A further treatment technique involves use of one or more adhesion promoters 11 at the strong bond regions 6 on surfaces 1 A (Figure 21), 2A (Figure 22), or both 1A and 2A. Suitable adhesion promoters include, but are not limited to, TiO(x), tantalum oxide, or other adhesion promoter. Alternatively, adhesion promoter may be used on substantially all of the surface 1 A and/or 2 A, wherein a metal material is be placed between the adhesion promoter and the surface 1 A or 2A (depending on the locale of the adhesion promoter) at the weak bond regions 5. Upon bonding, therefore, the metal material will prevent strong bonding at the weak bond regions 5, whereas the adhesion promoter remaining at the strong bond regions 6 promotes strong bonding.

Yet another treatment technique involves providing varying regions of hydrophobicity and/or hydrophillicity. For example, hydrophilic regions are particularly useful for strong bond regions 6, since materials such as silicon may bond spontaneously at room temperature. Hydrophobic and hydrophilic bonding techniques are known, both at room temperature and at elevated temperatures, for example, as described in Q.Y. Tong, U. Goesle, Semiconductor Wafer Bonding, Science and Technology, pp. 49-135, John Wiley and Sons, New York, NY 1999, which is incorporated by reference herein.

A still further treatment technique involves one or more exfoliation layers that are selectively irradiated. For example, one or more exfoliation layers may be placed on the surface 1 A and/or 2A. Without irradiation, the exfoliation layer behaves as an adhesive. Upon exposure to irradiation, such as ultraviolet irradiation, in the weak bond regions 5, the adhesive characteristics are minimized. The useful structures may be formed in or upon the weak bond regions 5, and a subsequent ultraviolet irradiation step, or other debonding technique, may be used to separate the layers 1 and 2 at the strong bond regions 6.

An additional treatment technique includes an implanting ions 12 (Figures 17 and 18) to allow formation of a plurality of microbubbles 13 in layer 1 (Figure 17), layer 2 (Figure 18), or both layers 1 and 2 in the weak regions 3, upon thermal treatment. Therefore, when layers 1 and 2 are bonded, the weak bond regions 5 will bond less than the strong bond regions 6, such that subsequent debonding of layers 1 and 2 at the weak bond regions 5 is facilitated.

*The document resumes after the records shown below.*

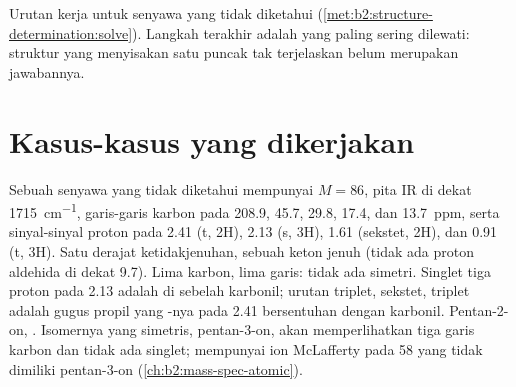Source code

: \begin{omfigure}
\par\vspace{4pt}

{\small Urutan kerja untuk senyawa yang tidak diketahui
(\cref{met:b2:structure-determination:solve}). Langkah terakhir adalah yang
paling sering dilewati: struktur yang menyisakan satu puncak tak
terjelaskan belum merupakan jawabannya.}
\end{omfigure}

\section{Kasus-kasus yang dikerjakan}

\begin{example}\label{ex:b2:structure-determination:ketone}
Sebuah senyawa yang tidak diketahui mempunyai $M = 86$, pita IR di dekat
\qty{1715}{cm^{-1}}, garis-garis karbon pada 208.9, 45.7, 29.8, 17.4, dan
13.7~ppm, serta sinyal-sinyal proton pada 2.41 (t, 2H), 2.13 (s, 3H), 1.61
(sekstet, 2H), dan 0.91 (t, 3H). Satu derajat ketidakjenuhan, sebuah keton
jenuh (tidak ada proton aldehida di dekat 9.7). Lima karbon, lima garis:
tidak ada simetri. Singlet tiga proton pada 2.13 adalah  di sebelah
karbonil; urutan triplet, sekstet, triplet adalah gugus propil yang
-nya pada 2.41 bersentuhan dengan karbonil. Pentan-2-on,
. Isomernya yang simetris, pentan-3-on, akan
memperlihatkan tiga garis karbon dan tidak ada singlet; 
mempunyai ion McLafferty pada 58 yang tidak dimiliki pentan-3-on
(\cref{ch:b2:mass-spec-atomic}).
\end{example}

Another treatment technique includes an ion implantation step followed by an etching step. In one embodiment, this technique is carried out with ion implantation through substantially all of the surface IB. Subsequently, the weak bond regions 5 may be selectively etched. This method is described with reference to damage selective etching to remove defects in Simpson et al., "Implantation Induced Selective Chemical Etching of Indium Phosphide", Electrochemical and Solid-State Letters, 4(3) G26-G27, which is incorporated by reference herein.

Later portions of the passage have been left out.